Hybrid-Diffusion Models: Combining Open-loop Routines with Visuomotor Diffusion Policies
Jonne Van Haastregt, Bastian Orthmann, Michael C. Welle, Yuchong Zhang, Danica Kragic
TL;DR
This work tackles the gap between imitation-based visuomotor policies and real-world manipulation by integrating Teleoperation Augmentation Primitives (TAPs) into a Hybrid-Diffusion framework. TAPs—axis locking, perching-waypoints, and open-loop routines—are triggered during demonstrations and can be autonomously invoked by the policy during inference, enabling embodiment-aware actions. Experimental results across vial aspiration, open-container liquid transfer, and container unscrewing show task-dependent benefits, with open-loop routines delivering clear gains in morphologically favorable tasks. The approach offers a scalable way to combine structured, robot-specific routines with learned policies, improving robustness and deployment potential in complex manipulation.

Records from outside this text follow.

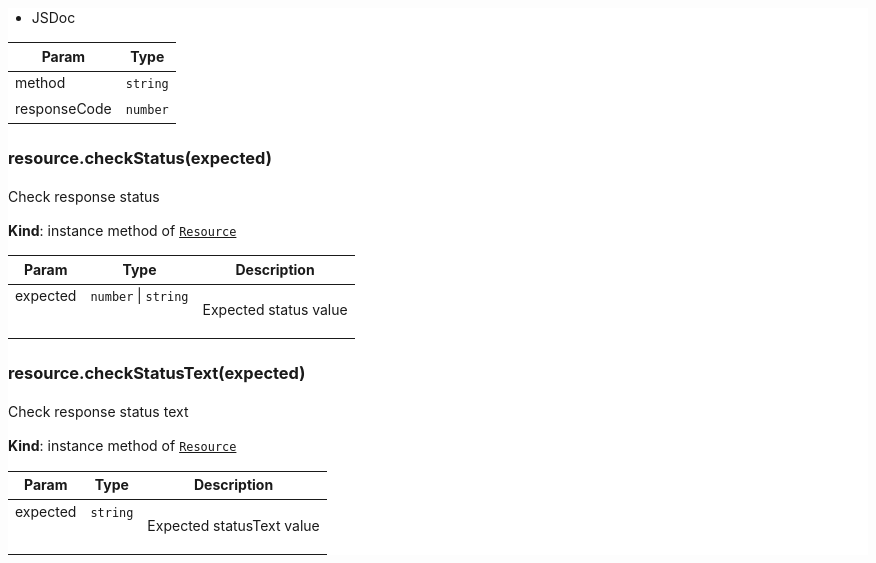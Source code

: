 - JSDoc

<table>
  <thead>
    <tr>
      <th>Param</th><th>Type</th>
    </tr>
  </thead>
  <tbody>
<tr>
    <td>method</td><td><code>string</code></td>
    </tr><tr>
    <td>responseCode</td><td><code>number</code></td>
    </tr>  </tbody>
</table>

<a name="Resource+checkStatus"></a>

### resource.checkStatus(expected)
Check response status

**Kind**: instance method of [<code>Resource</code>](#Resource)  
<table>
  <thead>
    <tr>
      <th>Param</th><th>Type</th><th>Description</th>
    </tr>
  </thead>
  <tbody>
<tr>
    <td>expected</td><td><code>number</code> | <code>string</code></td><td><p>Expected status value</p>
</td>
    </tr>  </tbody>
</table>

<a name="Resource+checkStatusText"></a>

### resource.checkStatusText(expected)
Check response status text

**Kind**: instance method of [<code>Resource</code>](#Resource)  
<table>
  <thead>
    <tr>
      <th>Param</th><th>Type</th><th>Description</th>
    </tr>
  </thead>
  <tbody>
<tr>
    <td>expected</td><td><code>string</code></td><td><p>Expected statusText value</p>
</td>
    </tr>  </tbody>
</table>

Future work points to richer TAP types, automatic discovery, hierarchical composition, and cross-embodiment transfer to broaden applicability.
Abstract
Despite the fact that visuomotor-based policies obtained via imitation learning demonstrate good performances in complex manipulation tasks, they usually struggle to achieve the same accuracy and speed as traditional control based methods. In this work, we introduce Hybrid-Diffusion models that combine open-loop routines with visuomotor diffusion policies. We develop Teleoperation Augmentation Primitives (TAPs) that allow the operator to perform predefined routines, such as locking specific axes, moving to perching waypoints, or triggering task-specific routines seamlessly during demonstrations. Our Hybrid-Diffusion method learns to trigger such TAPs during inference. We validate the method on challenging real-world tasks: Vial Aspiration, Open-Container Liquid Transfer, and container unscrewing. All experimental videos are available on the project's website: https://hybriddiffusion.github.io/